Zum Auftakt des Prozesses hatte der Anwalt des Mädchens, Wolfgang Blaschitz, betont, seine Mandantin habe zu keinem Zeitpunkt Kontakt zu Mitgliedern des IS gehabt und sich allenfalls mit Sympathisanten der Terrormiliz unterhalten. Das sei nicht strafbar, verwies er auf das Recht auf freie Meinungsäußerung. Objektiv sei im vorliegenden Fall das Tatbild der terroristischen Vereinigung nicht erfüllt: „Die Anklage scheitert bereits auf der Tatsachenebene“, so der Verteidiger.

Angeklagte wollte nichts mehr sagen

„Ich wollte andere Mädchen treffen“, sagte die Angeklagte zunächst noch vor Gericht aus. Als sie ohne Reisepass und mit 171 Euro in Wien ankam, habe sie gleich wieder nach Hause fahren wollen. Sie wiederholte schwer nachvollziehbar, dass sie die Mädchen, die sie angeblich treffen wollte, aus Sozialen Netzwerken, nicht aber namentlich kenne. Danach wollte sie Fragen von Richter Andreas Hautz nicht mehr beantworten, darunter etwa Fragen zu ihrer Einstellung zum IS. Zum Prozess waren zahlreiche Medienvertreter aus Schweden und auch die Eltern der 17-Jährigen nach Wien gekommen.

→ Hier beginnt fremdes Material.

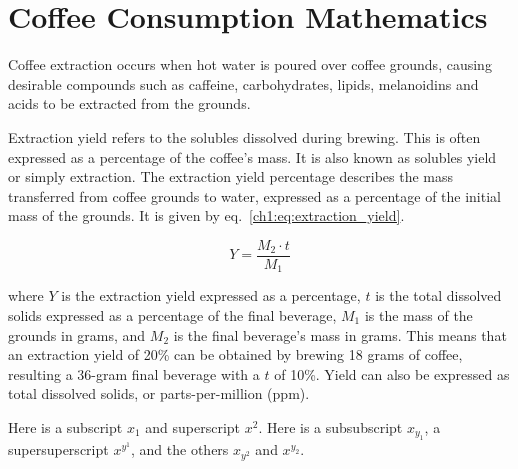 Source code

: \chapter{Coffee Consumption Mathematics}

Coffee extraction occurs when hot water is poured over coffee grounds, causing
desirable compounds such as caffeine, carbohydrates, lipids, melanoidins and
acids to be extracted from the grounds.

Extraction yield refers to the solubles dissolved during brewing. This is often
expressed as a percentage of the coffee's mass. It is also known as solubles
yield or simply extraction. The extraction yield percentage describes the mass
transferred from coffee grounds to water, expressed as a percentage of the
initial mass of the grounds. It is given by eq.~\eqref{ch1:eq:extraction_yield}.

\begin{equation}
    Y = \frac{M_2 \cdot t}{M_1}
    \label{ch1:eq:extraction_yield}
\end{equation}

where $Y$ is the extraction yield expressed as a percentage, $t$ is the total
dissolved solids expressed as a percentage of the final beverage, $M_1$ is the
mass of the grounds in grams, and $M_2$ is the final beverage's mass in grams.
This means that an extraction yield of 20\% can be obtained by brewing 18 grams
of coffee, resulting a 36-gram final beverage with a $t$ of 10\%. Yield can also
be expressed as total dissolved solids, or parts-per-million (ppm).

Here is a subscript $x_1$ and superscript $x^2$. Here is a subsubscript $x_{y_1}$,
a supersuperscript $x^{y^1}$, and the others $x_{y^2}$ and $x^{y_2}$.
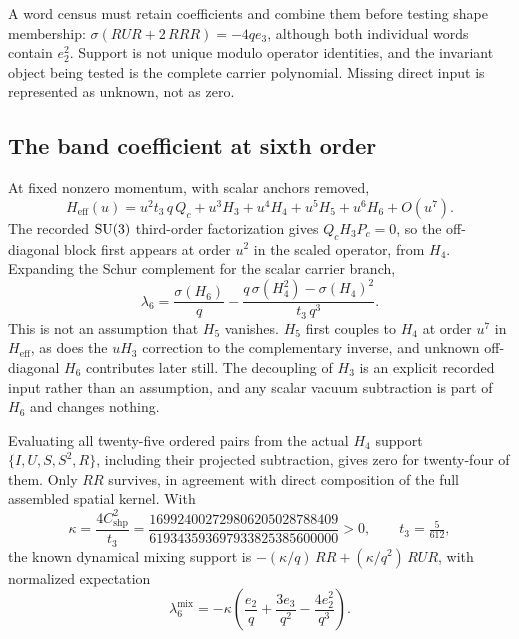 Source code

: A word census must retain coefficients and combine them before testing
shape membership: $\sigma(RUR + 2\,RRR) = -4q e_3$, although both
individual words contain $e_2^2$. Support is not unique modulo operator
identities, and the invariant object being tested is the complete
carrier polynomial. Missing direct input is represented as unknown, not
as zero.

\subsection{The band coefficient at sixth order}

At fixed nonzero momentum, with scalar anchors removed,
\begin{equation}
  H_{\mathrm{eff}}(u) = u^2 t_3\, q\, Q_c + u^3 H_3 + u^4 H_4
    + u^5 H_5 + u^6 H_6 + O(u^7).
\end{equation}
The recorded $\SU(3)$ third-order factorization gives
$Q_c H_3 P_c = 0$, so the off-diagonal block first appears at order
$u^2$ in the scaled operator, from $H_4$. Expanding the Schur complement
for the scalar carrier branch,
\begin{equation}
  \lambda_6 = \frac{\sigma(H_6)}{q}
    - \frac{q\,\sigma(H_4^2) - \sigma(H_4)^2}{t_3\, q^3}.
  \label{eq:S6}
\end{equation}
This is not an assumption that $H_5$ vanishes. $H_5$ first couples to
$H_4$ at order $u^7$ in $H_{\mathrm{eff}}$, as does the $uH_3$
correction to the complementary inverse, and unknown off-diagonal $H_6$
contributes later still. The decoupling of $H_3$ is an explicit recorded
input rather than an assumption, and any scalar vacuum subtraction is
part of $H_6$ and changes nothing.

Evaluating all twenty-five ordered pairs from the actual $H_4$ support
$\{I,U,S,S^2,R\}$, including their projected subtraction, gives zero for
twenty-four of them. Only $RR$ survives, in agreement with direct
composition of the full assembled spatial kernel. With
\begin{equation}
  \kappa = \frac{4C_{\mathrm{shp}}^2}{t_3}
  = \frac{169924002729806205028788409}{619343593697933825385600000} > 0,
  \qquad t_3 = \tfrac{5}{612},
\end{equation}
the known dynamical mixing support is
$-(\kappa/q)\,RR + (\kappa/q^2)\,RUR$, with normalized expectation
\begin{equation}
  \lambda_6^{\mathrm{mix}}
  = -\kappa\left(\frac{e_2}{q} + \frac{3e_3}{q^2}
      - \frac{4e_2^2}{q^3}\right).
\end{equation}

Die Staatsanwaltschaft Wien warf dem Mädchen mit somalischen Wurzeln vor, es habe über die Balkan-Route nach Syrien gelangen wollen, um sich dort dem Islamischen Staat anzuschließen. Laut Staatsanwalt Florian Pöschl war die Schülerin von Linköping über Kopenhagen und Berlin bis nach Wien gelangt. Hier wollte sich die Schwedin mit drei Mädchen treffen, die wie sie somalische Wurzeln haben. Die vier wollten sich Wien ansehen, wie die Angeklagte angab - mehr dazu in 17-Jährige auf Weg nach Syrien festgenommen.

Belastende Chatprotokolle und Fotos

Den Eltern des Mädchens gelang es, die Vermisste mittels Handyortung in Wien zu finden, worauf sie sich an die österreichischen Behörden wandten. Sie äußerten die Befürchtung, dass ihre Tochter, die sich zuletzt radikalisiert habe, auf dem Weg nach Syrien sei oder einen Anschlag planen könnte. Die Wiener Polizei konnte das Mädchen schließlich auf dem Westbahnhof festnehmen.

TV-Hinweis

„Wien heute“, 18.2.2016

Bei der Untersuchung des Handys war laut Anklage Belastungsmaterial in Form von Chatprotokollen und abgespeichertem Propagandamaterial gefunden worden. Nachrichten wie „Aber wenn sie sich nicht bekehren lassen, darfst du sie töten“ wurden ebenso festgehalten wie Gutheißungen des Paris-Terrors.

Da soll die Angeklagte geschrieben haben: „(...) man zahlt Frankreich seine Aktionen in Syrien zurück“ oder „Wenn du für diesen großen Sieg ... keine Freunde empfinden kannst, bist du in deinem Herzen scheinheilig.“ Zudem wurden laut Anklagebehörde Fotos der IS auf dem Handy gefunden, „wovon einige Enthauptungen und andere Gräueltaten zeigen“.

Kein Bezug zu Österreich

Die schwedischen Behörden hatten nach der Festnahme des Mädchens kein Auslieferungsbegehren gestellt - mehr dazu in 17-Jährige Schwedin: Keine Auslieferung. Denn das, was die Wiener Justiz der Jugendlichen vorwirft, ist nach schwedischem Recht nicht strafbar. Infolgedessen wurde ein Inlandsverfahren eröffnet, und die 17-Jährige, die nicht den geringsten Bezug zu Österreich hat, angeklagt.